How Bird’s Beaks Evolved
Birds display an incredible diversity of beak shapes and sizes, but how did they evolve? Also how the Antarctic ice conveyor-belt is helping scientists to find meteorites
It is relatively easy to understand the natural selection pressures on the Galapagos finches which led to the evolution of a diverse range of beaks, which so intrigued Darwin. Each species evolved a beak size and shape perfectly suited to the food most available to them. But what about the evolution of bird beaks over the entire group? From the flip-top bin beaks of pelicans, to the fine sword-like Scimitar bills and the spoon-shaped Spoon-billed sandpiper, when did these species diversify from their bird-like dinosaur ancestors 150 million years ago? A new study harnessing the deductive power of the public sheds light on the whole process.

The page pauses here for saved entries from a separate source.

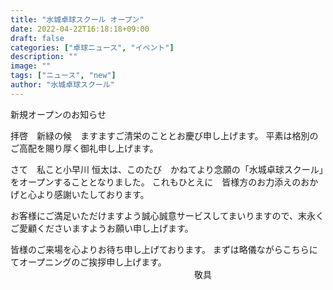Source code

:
 ```yaml
---
title: "水城卓球スクール オープン"
date: 2022-04-22T16:18:18+09:00
draft: false
categories: ["卓球ニュース", "イベント"]
description: ""
image: ""
tags: ["ニュース", "new"]
author: "水城卓球スクール"
---
```


新規オープンのお知らせ

拝啓　新緑の候　ますますご清栄のこととお慶び申し上げます。
平素は格別のご高配を賜り厚く御礼申し上げます。

さて　私こと小早川 恒太は、このたび　かねてより念願の「水城卓球スクール」をオープンすることとなりました。
これもひとえに　皆様方のお力添えのおかげと心より感謝いたしております。

お客様にご満足いただけますよう誠心誠意サービスしてまいりますので、末永くご愛顧くださいますようお願い申し上げます。

皆様のご来場を心よりお待ち申し上げております。
まずは略儀ながらこちらにてオープニングのご挨拶申し上げます。
　　　　　　　　　　　　　　　　　　　　　敬具
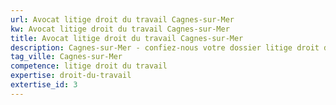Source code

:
 ```yaml
---
url: Avocat litige droit du travail Cagnes-sur-Mer
kw: Avocat litige droit du travail Cagnes-sur-Mer
title: Avocat litige droit du travail Cagnes-sur-Mer
description: Cagnes-sur-Mer - confiez-nous votre dossier litige droit du travail
tag_ville: Cagnes-sur-Mer
competence: litige droit du travail
expertise: droit-du-travail
extertise_id: 3
---
```

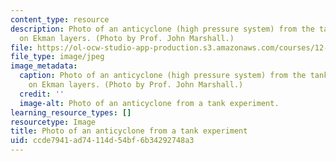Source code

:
 ```yaml
---
content_type: resource
description: Photo of an anticyclone (high pressure system) from the tank experiment
  on Ekman layers. (Photo by Prof. John Marshall.)
file: https://ol-ocw-studio-app-production.s3.amazonaws.com/courses/12-307-weather-and-climate-laboratory-spring-2009/ccde7941ad74114d54bf6b34292748a3_12-307s09.jpg
file_type: image/jpeg
image_metadata:
  caption: Photo of an anticyclone (high pressure system) from the tank experiment
    on Ekman layers. (Photo by Prof. John Marshall.)
  credit: ''
  image-alt: Photo of an anticyclone from a tank experiment.
learning_resource_types: []
resourcetype: Image
title: Photo of an anticyclone from a tank experiment
uid: ccde7941-ad74-114d-54bf-6b34292748a3
---
```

A new project to search for meteorites in Antarctica has been announced. Meteorites can tell us so much about the formation of the Solar System. They can be found all over our planet. But the best place to look is Antarctica. They are black, so they show up on the white ice; the region is protected, so they have not already been poached and the conditions are suited to preserving these space rocks. But the best bit, is the way ice moves in a conveyor-like action, it draws the meteorites from the centre of the frozen continent to the edges, often collecting at the edges of mountain ranges.
The Evolution of Invasive Behaviour
Understanding how invasive species move in the environment is important in helping us mitigate the damage they can cause. In order to do this, it would be helpful if invading species dispersed through an environment at a constant rate. But nature is nothing if it’s not complex! A new study looking at beetles moving around a board-game like set up in the laboratory has shown that individuals at the edge of an invading colony readily evolve to be better at dispersing. The effect is quite variable, but this snowball effect makes understanding how organisms disperse in a new environment all the more difficult.